My emotions have run amok today. I feel overwhelmed and sad and a mess. I feel like I am in the middle of a freaking war, not a war that we can see with our eyes. And that makes me feel battle weary.
Last night I put the girls down for bed. Such a sweet time. Their new favorite game is where I let them "walk" up the stairs. As soon as I say the word, "nite nite" they head for the stairs with glee and wait for the signal that lets them know they can go. They think they are so big!
About an hour into bedtime, little "s" started crying. Really more like an hysterical sob. I went RUNNING up the stairs with my three broken toes only to find her sound asleep, with her head still under her blanket, crying as hard as her little body could cry. Sound Asleep. She was crying, sobbing, in her sleep.
And then her sister started banging her head on her mattress. When I say she bangs her head to fall asleep, and sometimes in her sleep, I mean she BANGS her head. It sounds a lot like what you'd imagine hammering a pillow to a wall might sound like. A dull, but decisively heavy thud.

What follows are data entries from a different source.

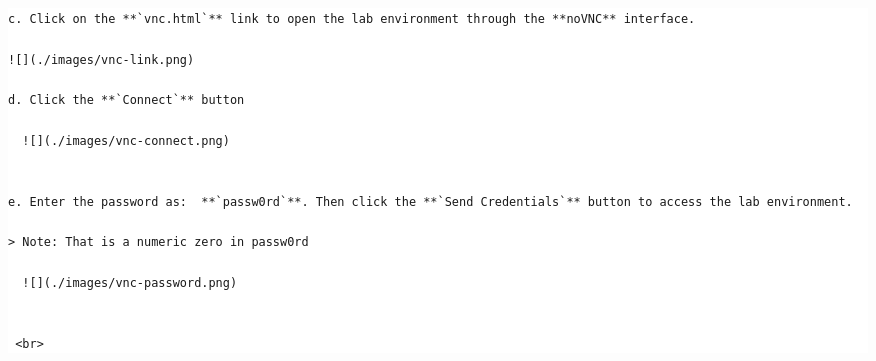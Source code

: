     c. Click on the **`vnc.html`** link to open the lab environment through the **noVNC** interface. 
    
    ![](./images/vnc-link.png)
    
    d. Click the **`Connect`** button 
    
      ![](./images/vnc-connect.png)


    e. Enter the password as:  **`passw0rd`**. Then click the **`Send Credentials`** button to access the lab environment. 

    > Note: That is a numeric zero in passw0rd  

      ![](./images/vnc-password.png)

	 
	 <br>
	 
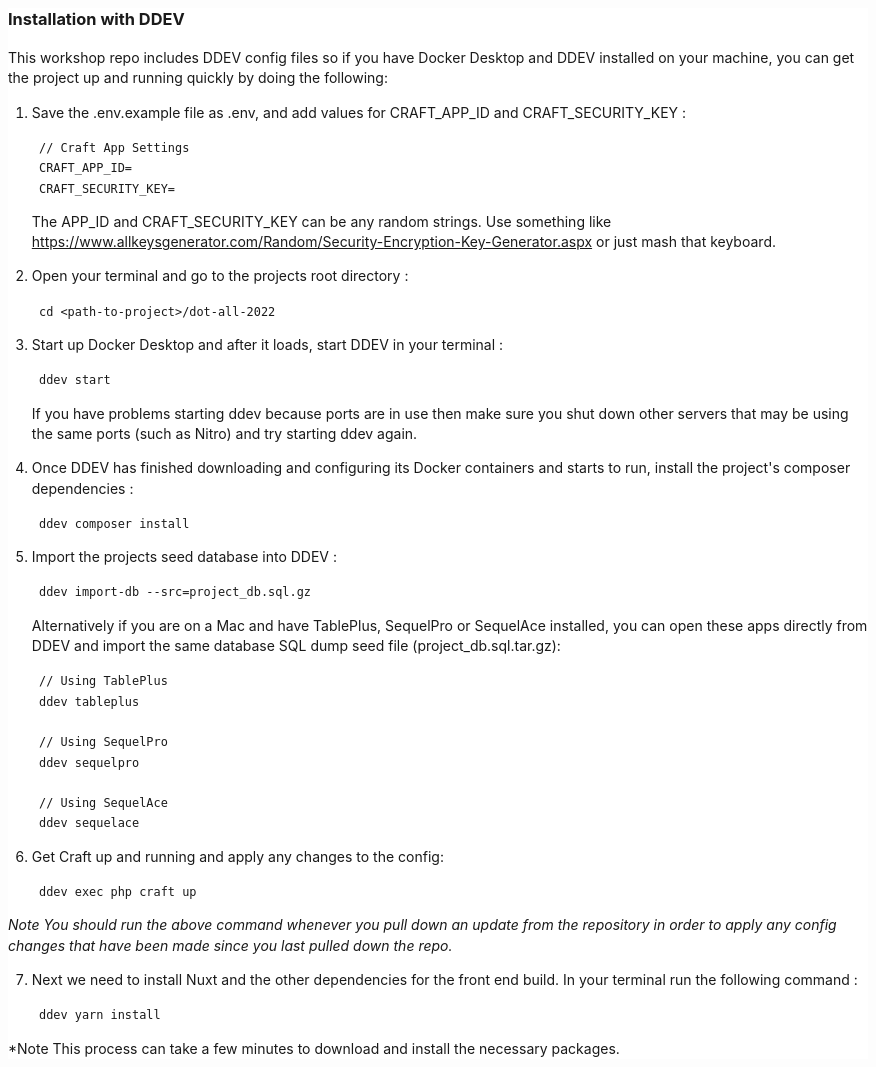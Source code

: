 ### Installation with DDEV

This workshop repo includes DDEV config files so if you have Docker Desktop and DDEV installed on your machine, you can get the project up and running quickly by doing the following:

1. Save the .env.example file as .env, and add values for CRAFT_APP_ID and CRAFT_SECURITY_KEY :

        // Craft App Settings
        CRAFT_APP_ID=
        CRAFT_SECURITY_KEY=
        
   The APP_ID and CRAFT_SECURITY_KEY can be any random strings. Use something like https://www.allkeysgenerator.com/Random/Security-Encryption-Key-Generator.aspx or just mash that keyboard.

2. Open your terminal and go to the projects root directory :

        cd <path-to-project>/dot-all-2022

3. Start up Docker Desktop and after it loads, start DDEV in your terminal :

        ddev start
        
   If you have problems starting ddev because ports are in use then make sure you shut down other servers that may be using the same ports (such as Nitro) and try starting ddev again.

4. Once DDEV has finished downloading and configuring its Docker containers and starts to run, install the project's composer dependencies :

        ddev composer install
            
5. Import the projects seed database into DDEV :

        ddev import-db --src=project_db.sql.gz
        
   Alternatively if you are on a Mac and have TablePlus, SequelPro or SequelAce installed, you can open these
   apps directly from DDEV and import the same database SQL dump seed file (project_db.sql.tar.gz):
   
        // Using TablePlus
        ddev tableplus
        
        // Using SequelPro
        ddev sequelpro
        
        // Using SequelAce
        ddev sequelace
        
6. Get Craft up and running and apply any changes to the config:

        ddev exec php craft up
        
*Note You should run the above command whenever you pull down an update from the repository in order to apply any config changes that have been made since you last pulled down the repo.*
    
7. Next we need to install Nuxt and the other dependencies for the front end build. In your terminal
run the following command :

        ddev yarn install

*Note This process can take a few minutes to download and install the necessary packages.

And that made me cry. "What, oh Lord, have they lived that would cause them to cry out in their sleep?"
All day long today I have sensed this heaviness over me. A battle fatigue. They have had curse after curse spoken over them but I will speak blessings over them. I will fight this battle. And I won't be doing it alone.
Next Wednesday night, we will pray for them. If you are in my area and want to join us, let me know.
All that to say, I serve a freaking VICTORIOUS WARRIOR.